AIM OF THE EXERCISE
Output every entry exactly as given.

==== RECORDS TO PROCESS

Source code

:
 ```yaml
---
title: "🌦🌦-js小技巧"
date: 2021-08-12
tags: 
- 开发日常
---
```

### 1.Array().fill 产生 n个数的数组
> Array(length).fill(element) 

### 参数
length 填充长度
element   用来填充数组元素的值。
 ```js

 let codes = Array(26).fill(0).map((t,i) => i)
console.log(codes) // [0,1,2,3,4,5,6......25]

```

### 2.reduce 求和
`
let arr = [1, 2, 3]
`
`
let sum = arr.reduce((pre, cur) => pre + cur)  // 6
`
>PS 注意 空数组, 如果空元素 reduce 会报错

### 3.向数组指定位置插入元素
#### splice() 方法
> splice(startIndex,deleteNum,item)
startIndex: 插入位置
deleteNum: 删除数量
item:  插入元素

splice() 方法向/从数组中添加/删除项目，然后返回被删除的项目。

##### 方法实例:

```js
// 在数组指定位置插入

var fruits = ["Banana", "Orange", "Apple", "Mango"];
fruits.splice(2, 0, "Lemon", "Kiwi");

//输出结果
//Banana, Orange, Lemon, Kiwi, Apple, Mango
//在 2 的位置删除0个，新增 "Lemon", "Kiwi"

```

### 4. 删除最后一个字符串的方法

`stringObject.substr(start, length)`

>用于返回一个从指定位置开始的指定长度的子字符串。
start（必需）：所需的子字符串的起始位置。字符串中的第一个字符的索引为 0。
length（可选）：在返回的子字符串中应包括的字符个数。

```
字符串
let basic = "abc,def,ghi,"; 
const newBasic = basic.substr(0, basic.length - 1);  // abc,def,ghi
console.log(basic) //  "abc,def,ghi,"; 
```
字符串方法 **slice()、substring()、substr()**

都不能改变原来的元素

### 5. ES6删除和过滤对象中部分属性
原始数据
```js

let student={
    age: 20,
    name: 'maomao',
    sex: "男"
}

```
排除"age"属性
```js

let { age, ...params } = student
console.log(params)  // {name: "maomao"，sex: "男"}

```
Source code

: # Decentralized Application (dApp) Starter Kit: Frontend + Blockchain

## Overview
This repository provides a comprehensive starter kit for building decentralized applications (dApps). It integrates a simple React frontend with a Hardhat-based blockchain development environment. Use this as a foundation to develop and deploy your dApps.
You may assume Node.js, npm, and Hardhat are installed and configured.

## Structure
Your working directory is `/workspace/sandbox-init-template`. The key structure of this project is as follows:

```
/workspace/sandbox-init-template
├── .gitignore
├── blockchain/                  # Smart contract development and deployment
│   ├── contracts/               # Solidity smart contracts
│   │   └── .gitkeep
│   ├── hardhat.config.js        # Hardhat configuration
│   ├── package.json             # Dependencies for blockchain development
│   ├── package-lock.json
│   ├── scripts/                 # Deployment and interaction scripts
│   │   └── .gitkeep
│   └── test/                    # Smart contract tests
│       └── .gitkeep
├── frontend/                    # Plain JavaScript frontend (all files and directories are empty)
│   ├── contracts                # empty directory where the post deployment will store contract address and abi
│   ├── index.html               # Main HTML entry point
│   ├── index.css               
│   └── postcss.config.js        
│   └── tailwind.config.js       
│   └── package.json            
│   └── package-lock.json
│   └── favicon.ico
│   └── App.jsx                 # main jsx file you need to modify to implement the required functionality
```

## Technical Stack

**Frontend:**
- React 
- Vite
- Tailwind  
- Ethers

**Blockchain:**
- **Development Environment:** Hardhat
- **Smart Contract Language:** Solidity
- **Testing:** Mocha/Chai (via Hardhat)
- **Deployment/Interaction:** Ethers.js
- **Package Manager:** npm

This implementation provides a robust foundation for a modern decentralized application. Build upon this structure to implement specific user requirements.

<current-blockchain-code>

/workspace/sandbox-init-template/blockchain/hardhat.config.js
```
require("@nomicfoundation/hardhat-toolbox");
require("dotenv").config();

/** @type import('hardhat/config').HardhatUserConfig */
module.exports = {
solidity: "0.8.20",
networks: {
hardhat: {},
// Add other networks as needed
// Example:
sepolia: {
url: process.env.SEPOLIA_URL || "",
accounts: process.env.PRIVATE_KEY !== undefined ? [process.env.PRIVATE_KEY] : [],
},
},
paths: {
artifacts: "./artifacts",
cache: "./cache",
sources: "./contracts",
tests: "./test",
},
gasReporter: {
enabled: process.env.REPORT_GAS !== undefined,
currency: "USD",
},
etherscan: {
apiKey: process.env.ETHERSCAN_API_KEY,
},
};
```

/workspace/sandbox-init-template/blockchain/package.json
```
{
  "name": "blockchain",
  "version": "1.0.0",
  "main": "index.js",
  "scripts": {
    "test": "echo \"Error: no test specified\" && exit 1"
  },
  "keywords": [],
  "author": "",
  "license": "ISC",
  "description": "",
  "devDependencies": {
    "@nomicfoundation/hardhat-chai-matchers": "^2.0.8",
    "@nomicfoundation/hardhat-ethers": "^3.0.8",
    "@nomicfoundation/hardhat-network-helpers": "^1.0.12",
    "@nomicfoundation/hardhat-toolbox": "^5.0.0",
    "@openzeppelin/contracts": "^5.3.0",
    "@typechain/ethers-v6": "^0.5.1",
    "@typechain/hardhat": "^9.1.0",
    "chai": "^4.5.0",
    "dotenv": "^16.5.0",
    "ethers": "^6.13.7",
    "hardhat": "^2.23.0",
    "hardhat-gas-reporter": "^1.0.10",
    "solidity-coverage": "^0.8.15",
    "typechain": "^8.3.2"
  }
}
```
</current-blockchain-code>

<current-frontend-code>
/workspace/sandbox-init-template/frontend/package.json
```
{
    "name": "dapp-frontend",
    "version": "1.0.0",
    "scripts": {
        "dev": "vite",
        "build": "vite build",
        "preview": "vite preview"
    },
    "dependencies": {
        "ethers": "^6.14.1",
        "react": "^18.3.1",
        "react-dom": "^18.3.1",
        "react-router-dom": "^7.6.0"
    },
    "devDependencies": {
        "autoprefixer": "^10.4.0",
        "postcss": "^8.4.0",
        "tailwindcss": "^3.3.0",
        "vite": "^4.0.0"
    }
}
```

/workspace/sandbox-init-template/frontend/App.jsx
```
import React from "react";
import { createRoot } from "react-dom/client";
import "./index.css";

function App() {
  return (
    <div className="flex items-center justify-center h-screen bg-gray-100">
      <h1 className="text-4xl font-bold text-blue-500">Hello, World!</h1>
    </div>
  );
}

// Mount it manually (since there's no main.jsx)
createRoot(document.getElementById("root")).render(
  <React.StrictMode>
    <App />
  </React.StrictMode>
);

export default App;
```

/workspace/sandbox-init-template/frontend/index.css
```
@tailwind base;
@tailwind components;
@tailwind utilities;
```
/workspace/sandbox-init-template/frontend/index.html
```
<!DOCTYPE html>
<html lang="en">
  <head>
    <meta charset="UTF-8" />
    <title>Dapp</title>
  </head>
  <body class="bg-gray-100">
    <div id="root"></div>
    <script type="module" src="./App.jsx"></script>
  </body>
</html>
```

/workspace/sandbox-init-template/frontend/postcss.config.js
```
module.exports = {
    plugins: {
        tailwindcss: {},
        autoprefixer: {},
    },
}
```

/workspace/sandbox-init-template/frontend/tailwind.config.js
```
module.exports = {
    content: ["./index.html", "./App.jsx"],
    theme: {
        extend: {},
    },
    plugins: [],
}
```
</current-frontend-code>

========

FINAL ANSWER
Source code

:
 ```yaml
---
title: "🌦🌦-js小技巧"
date: 2021-08-12
tags: 
- 开发日常
---
```

### 1.Array().fill 产生 n个数的数组
> Array(length).fill(element) 

### 参数
length 填充长度
element   用来填充数组元素的值。
 ```js

 let codes = Array(26).fill(0).map((t,i) => i)
console.log(codes) // [0,1,2,3,4,5,6......25]

```

### 2.reduce 求和
`
let arr = [1, 2, 3]
`
`
let sum = arr.reduce((pre, cur) => pre + cur)  // 6
`
>PS 注意 空数组, 如果空元素 reduce 会报错

### 3.向数组指定位置插入元素
#### splice() 方法
> splice(startIndex,deleteNum,item)
startIndex: 插入位置
deleteNum: 删除数量
item:  插入元素

splice() 方法向/从数组中添加/删除项目，然后返回被删除的项目。

##### 方法实例:

```js
// 在数组指定位置插入

var fruits = ["Banana", "Orange", "Apple", "Mango"];
fruits.splice(2, 0, "Lemon", "Kiwi");

//输出结果
//Banana, Orange, Lemon, Kiwi, Apple, Mango
//在 2 的位置删除0个，新增 "Lemon", "Kiwi"

```

### 4. 删除最后一个字符串的方法

`stringObject.substr(start, length)`

>用于返回一个从指定位置开始的指定长度的子字符串。
start（必需）：所需的子字符串的起始位置。字符串中的第一个字符的索引为 0。
length（可选）：在返回的子字符串中应包括的字符个数。

```
字符串
let basic = "abc,def,ghi,"; 
const newBasic = basic.substr(0, basic.length - 1);  // abc,def,ghi
console.log(basic) //  "abc,def,ghi,"; 
```
字符串方法 **slice()、substring()、substr()**

都不能改变原来的元素

### 5. ES6删除和过滤对象中部分属性
原始数据
```js

let student={
    age: 20,
    name: 'maomao',
    sex: "男"
}

```
排除"age"属性
```js

let { age, ...params } = student
console.log(params)  // {name: "maomao"，sex: "男"}

```
Source code

: # Decentralized Application (dApp) Starter Kit: Frontend + Blockchain

## Overview
This repository provides a comprehensive starter kit for building decentralized applications (dApps). It integrates a simple React frontend with a Hardhat-based blockchain development environment. Use this as a foundation to develop and deploy your dApps.
You may assume Node.js, npm, and Hardhat are installed and configured.

## Structure
Your working directory is `/workspace/sandbox-init-template`. The key structure of this project is as follows:

```
/workspace/sandbox-init-template
├── .gitignore
├── blockchain/                  # Smart contract development and deployment
│   ├── contracts/               # Solidity smart contracts
│   │   └── .gitkeep
│   ├── hardhat.config.js        # Hardhat configuration
│   ├── package.json             # Dependencies for blockchain development
│   ├── package-lock.json
│   ├── scripts/                 # Deployment and interaction scripts
│   │   └── .gitkeep
│   └── test/                    # Smart contract tests
│       └── .gitkeep
├── frontend/                    # Plain JavaScript frontend (all files and directories are empty)
│   ├── contracts                # empty directory where the post deployment will store contract address and abi
│   ├── index.html               # Main HTML entry point
│   ├── index.css               
│   └── postcss.config.js        
│   └── tailwind.config.js       
│   └── package.json            
│   └── package-lock.json
│   └── favicon.ico
│   └── App.jsx                 # main jsx file you need to modify to implement the required functionality
```

## Technical Stack

**Frontend:**
- React 
- Vite
- Tailwind  
- Ethers

**Blockchain:**
- **Development Environment:** Hardhat
- **Smart Contract Language:** Solidity
- **Testing:** Mocha/Chai (via Hardhat)
- **Deployment/Interaction:** Ethers.js
- **Package Manager:** npm

This implementation provides a robust foundation for a modern decentralized application. Build upon this structure to implement specific user requirements.

<current-blockchain-code>

/workspace/sandbox-init-template/blockchain/hardhat.config.js
```
require("@nomicfoundation/hardhat-toolbox");
require("dotenv").config();

/** @type import('hardhat/config').HardhatUserConfig */
module.exports = {
solidity: "0.8.20",
networks: {
hardhat: {},
// Add other networks as needed
// Example:
sepolia: {
url: process.env.SEPOLIA_URL || "",
accounts: process.env.PRIVATE_KEY !== undefined ? [process.env.PRIVATE_KEY] : [],
},
},
paths: {
artifacts: "./artifacts",
cache: "./cache",
sources: "./contracts",
tests: "./test",
},
gasReporter: {
enabled: process.env.REPORT_GAS !== undefined,
currency: "USD",
},
etherscan: {
apiKey: process.env.ETHERSCAN_API_KEY,
},
};
```

/workspace/sandbox-init-template/blockchain/package.json
```
{
  "name": "blockchain",
  "version": "1.0.0",
  "main": "index.js",
  "scripts": {
    "test": "echo \"Error: no test specified\" && exit 1"
  },
  "keywords": [],
  "author": "",
  "license": "ISC",
  "description": "",
  "devDependencies": {
    "@nomicfoundation/hardhat-chai-matchers": "^2.0.8",
    "@nomicfoundation/hardhat-ethers": "^3.0.8",
    "@nomicfoundation/hardhat-network-helpers": "^1.0.12",
    "@nomicfoundation/hardhat-toolbox": "^5.0.0",
    "@openzeppelin/contracts": "^5.3.0",
    "@typechain/ethers-v6": "^0.5.1",
    "@typechain/hardhat": "^9.1.0",
    "chai": "^4.5.0",
    "dotenv": "^16.5.0",
    "ethers": "^6.13.7",
    "hardhat": "^2.23.0",
    "hardhat-gas-reporter": "^1.0.10",
    "solidity-coverage": "^0.8.15",
    "typechain": "^8.3.2"
  }
}
```
</current-blockchain-code>

<current-frontend-code>
/workspace/sandbox-init-template/frontend/package.json
```
{
    "name": "dapp-frontend",
    "version": "1.0.0",
    "scripts": {
        "dev": "vite",
        "build": "vite build",
        "preview": "vite preview"
    },
    "dependencies": {
        "ethers": "^6.14.1",
        "react": "^18.3.1",
        "react-dom": "^18.3.1",
        "react-router-dom": "^7.6.0"
    },
    "devDependencies": {
        "autoprefixer": "^10.4.0",
        "postcss": "^8.4.0",
        "tailwindcss": "^3.3.0",
        "vite": "^4.0.0"
    }
}
```

/workspace/sandbox-init-template/frontend/App.jsx
```
import React from "react";
import { createRoot } from "react-dom/client";
import "./index.css";

function App() {
  return (
    <div className="flex items-center justify-center h-screen bg-gray-100">
      <h1 className="text-4xl font-bold text-blue-500">Hello, World!</h1>
    </div>
  );
}

// Mount it manually (since there's no main.jsx)
createRoot(document.getElementById("root")).render(
  <React.StrictMode>
    <App />
  </React.StrictMode>
);

export default App;
```

/workspace/sandbox-init-template/frontend/index.css
```
@tailwind base;
@tailwind components;
@tailwind utilities;
```
/workspace/sandbox-init-template/frontend/index.html
```
<!DOCTYPE html>
<html lang="en">
  <head>
    <meta charset="UTF-8" />
    <title>Dapp</title>
  </head>
  <body class="bg-gray-100">
    <div id="root"></div>
    <script type="module" src="./App.jsx"></script>
  </body>
</html>
```

/workspace/sandbox-init-template/frontend/postcss.config.js
```
module.exports = {
    plugins: {
        tailwindcss: {},
        autoprefixer: {},
    },
}
```

/workspace/sandbox-init-template/frontend/tailwind.config.js
```
module.exports = {
    content: ["./index.html", "./App.jsx"],
    theme: {
        extend: {},
    },
    plugins: [],
}
```
</current-frontend-code>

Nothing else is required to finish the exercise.